When asked about their motivation behind gardening, Wendy and Mark unsurprisingly cite the delight in “eating what we grow” and that it is “most satisfying to be independent.” But in meeting the pair, it is clear that they live and breathe gardening. Mark is a self-proclaimed lover of compost; they keep a great pile of the stuff at their garden, and it is fed regularly by materials from his professional landscaping business. The compost heap is kept above 180 degrees to kill any lingering weed seeds. You can imagine how large a pile must be to maintain that kind of temperature.
The most tangible evidence of Wendy and Mark’s growing prowess is the delicious produce that emerges from their garden. Less obviously, their experience has built a store of knowledge invaluable to a beginning gardener. Of most interest to the more whimsical would be Mark’s advice on planting and eating by the phases of the moon. If the plant’s edible parts grow above ground, you should plant your seeds while the moon is waxing; for those plants with edible parts growing underground, plant during the waning moon. (An exception: Transplanting should always be done in the waning moon because root growth is of utmost importance.)

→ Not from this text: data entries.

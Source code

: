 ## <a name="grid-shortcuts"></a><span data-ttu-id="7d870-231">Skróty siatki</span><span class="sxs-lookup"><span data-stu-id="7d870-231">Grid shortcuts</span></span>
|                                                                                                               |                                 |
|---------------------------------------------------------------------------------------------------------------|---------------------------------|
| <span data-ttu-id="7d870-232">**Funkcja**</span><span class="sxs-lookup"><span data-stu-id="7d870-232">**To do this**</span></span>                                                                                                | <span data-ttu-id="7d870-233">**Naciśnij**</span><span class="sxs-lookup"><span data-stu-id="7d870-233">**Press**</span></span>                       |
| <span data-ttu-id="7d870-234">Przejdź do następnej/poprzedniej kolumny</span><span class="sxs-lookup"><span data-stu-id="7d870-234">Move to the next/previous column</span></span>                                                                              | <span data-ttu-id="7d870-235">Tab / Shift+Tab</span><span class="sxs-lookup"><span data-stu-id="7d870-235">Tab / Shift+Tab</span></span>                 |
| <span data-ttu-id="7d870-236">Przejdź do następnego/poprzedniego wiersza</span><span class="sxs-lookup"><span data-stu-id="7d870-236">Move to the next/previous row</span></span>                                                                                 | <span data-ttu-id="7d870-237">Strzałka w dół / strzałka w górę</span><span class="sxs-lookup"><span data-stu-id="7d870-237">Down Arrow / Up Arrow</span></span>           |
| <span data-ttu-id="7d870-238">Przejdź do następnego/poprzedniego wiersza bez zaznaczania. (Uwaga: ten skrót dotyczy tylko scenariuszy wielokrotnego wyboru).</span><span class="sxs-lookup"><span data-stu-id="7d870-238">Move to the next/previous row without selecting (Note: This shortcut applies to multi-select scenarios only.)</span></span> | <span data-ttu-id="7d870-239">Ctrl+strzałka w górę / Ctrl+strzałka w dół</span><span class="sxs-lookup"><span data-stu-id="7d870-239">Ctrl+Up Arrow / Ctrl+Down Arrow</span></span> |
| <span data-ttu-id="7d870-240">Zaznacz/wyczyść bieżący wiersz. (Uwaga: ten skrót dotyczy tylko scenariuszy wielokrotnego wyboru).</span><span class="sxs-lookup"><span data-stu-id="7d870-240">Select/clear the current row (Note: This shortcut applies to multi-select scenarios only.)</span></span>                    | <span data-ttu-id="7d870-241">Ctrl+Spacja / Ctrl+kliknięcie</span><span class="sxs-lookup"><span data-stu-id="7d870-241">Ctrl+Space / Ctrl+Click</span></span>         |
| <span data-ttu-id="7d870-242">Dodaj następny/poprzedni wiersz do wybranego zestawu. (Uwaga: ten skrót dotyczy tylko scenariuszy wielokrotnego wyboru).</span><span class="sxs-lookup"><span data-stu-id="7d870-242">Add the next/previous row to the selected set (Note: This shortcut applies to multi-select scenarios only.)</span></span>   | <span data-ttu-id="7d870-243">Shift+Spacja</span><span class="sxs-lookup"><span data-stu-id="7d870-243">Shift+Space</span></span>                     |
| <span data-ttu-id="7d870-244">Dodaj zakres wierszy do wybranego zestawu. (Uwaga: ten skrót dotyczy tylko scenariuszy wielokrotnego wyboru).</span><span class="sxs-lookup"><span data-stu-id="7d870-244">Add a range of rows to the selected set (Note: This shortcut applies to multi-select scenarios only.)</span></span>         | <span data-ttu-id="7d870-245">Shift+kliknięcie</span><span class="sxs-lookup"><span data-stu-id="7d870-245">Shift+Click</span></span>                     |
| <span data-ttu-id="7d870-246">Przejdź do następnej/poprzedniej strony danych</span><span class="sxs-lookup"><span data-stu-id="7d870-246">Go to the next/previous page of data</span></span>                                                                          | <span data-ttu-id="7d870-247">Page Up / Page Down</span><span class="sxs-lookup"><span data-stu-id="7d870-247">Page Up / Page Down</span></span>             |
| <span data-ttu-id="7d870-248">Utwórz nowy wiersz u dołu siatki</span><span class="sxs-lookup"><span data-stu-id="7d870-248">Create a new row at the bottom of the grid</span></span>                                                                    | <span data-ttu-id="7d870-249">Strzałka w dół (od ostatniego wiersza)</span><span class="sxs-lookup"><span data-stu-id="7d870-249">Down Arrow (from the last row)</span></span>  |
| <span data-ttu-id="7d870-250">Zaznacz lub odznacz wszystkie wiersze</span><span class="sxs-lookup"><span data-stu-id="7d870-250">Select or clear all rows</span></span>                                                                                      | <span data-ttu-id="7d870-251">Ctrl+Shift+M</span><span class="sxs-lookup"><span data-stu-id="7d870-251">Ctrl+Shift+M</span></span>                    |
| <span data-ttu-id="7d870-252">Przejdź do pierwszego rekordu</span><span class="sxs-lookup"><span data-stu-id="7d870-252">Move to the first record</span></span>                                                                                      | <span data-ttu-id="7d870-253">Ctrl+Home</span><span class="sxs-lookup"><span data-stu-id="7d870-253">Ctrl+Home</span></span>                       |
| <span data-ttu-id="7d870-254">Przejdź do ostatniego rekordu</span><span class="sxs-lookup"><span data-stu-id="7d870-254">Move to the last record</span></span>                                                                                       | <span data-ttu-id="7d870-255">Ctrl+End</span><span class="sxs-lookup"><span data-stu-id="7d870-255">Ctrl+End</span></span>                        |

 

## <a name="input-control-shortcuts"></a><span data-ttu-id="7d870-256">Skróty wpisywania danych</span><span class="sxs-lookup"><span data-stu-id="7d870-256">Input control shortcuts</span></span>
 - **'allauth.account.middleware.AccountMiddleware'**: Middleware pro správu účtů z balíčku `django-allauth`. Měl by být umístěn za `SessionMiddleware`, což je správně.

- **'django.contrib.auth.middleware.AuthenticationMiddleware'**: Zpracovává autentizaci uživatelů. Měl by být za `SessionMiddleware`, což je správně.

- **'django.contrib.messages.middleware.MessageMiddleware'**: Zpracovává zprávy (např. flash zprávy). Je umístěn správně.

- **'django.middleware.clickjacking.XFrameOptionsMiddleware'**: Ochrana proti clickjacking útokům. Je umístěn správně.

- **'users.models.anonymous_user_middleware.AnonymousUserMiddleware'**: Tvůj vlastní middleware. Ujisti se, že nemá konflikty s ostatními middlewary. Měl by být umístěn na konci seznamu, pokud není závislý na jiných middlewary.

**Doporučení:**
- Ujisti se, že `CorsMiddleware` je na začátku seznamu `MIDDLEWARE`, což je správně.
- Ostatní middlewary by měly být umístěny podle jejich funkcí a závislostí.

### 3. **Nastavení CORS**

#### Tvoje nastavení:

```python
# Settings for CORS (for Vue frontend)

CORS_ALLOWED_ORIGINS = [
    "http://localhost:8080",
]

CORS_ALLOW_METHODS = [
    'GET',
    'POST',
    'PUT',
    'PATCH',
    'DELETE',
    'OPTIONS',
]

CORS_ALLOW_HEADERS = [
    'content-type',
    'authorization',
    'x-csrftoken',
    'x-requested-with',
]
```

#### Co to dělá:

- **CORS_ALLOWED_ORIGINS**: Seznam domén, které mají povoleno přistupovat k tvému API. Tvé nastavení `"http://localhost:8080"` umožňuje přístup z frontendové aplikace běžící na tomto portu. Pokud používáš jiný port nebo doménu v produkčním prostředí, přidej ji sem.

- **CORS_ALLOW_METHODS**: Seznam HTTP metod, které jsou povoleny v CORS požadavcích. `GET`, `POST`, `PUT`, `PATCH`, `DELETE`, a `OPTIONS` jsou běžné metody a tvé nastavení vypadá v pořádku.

There is a traditional explanation for this common practice: Just as the gravity fluctuations from the moon’s phases ebb the tides, so do they move moisture within the ground. And any gardener knows how important water retention is to healthy plants. Wendy suggests that for all the hoopla about moon phases, it is really a great way to organize your time during planting season. Considering how much her garden grows, err on the side of trusting her.
Wendy and Mark encourage more DC residents to garden wherever they can. They have a few basic pointers: plant at a depth of approximately three times the seed or bulb’s length; vegetables need full sun; raised beds are great because the water drains from them very easily, but they are pesky because the water drains from them so easily. Maybe their simplest advice is to just get started.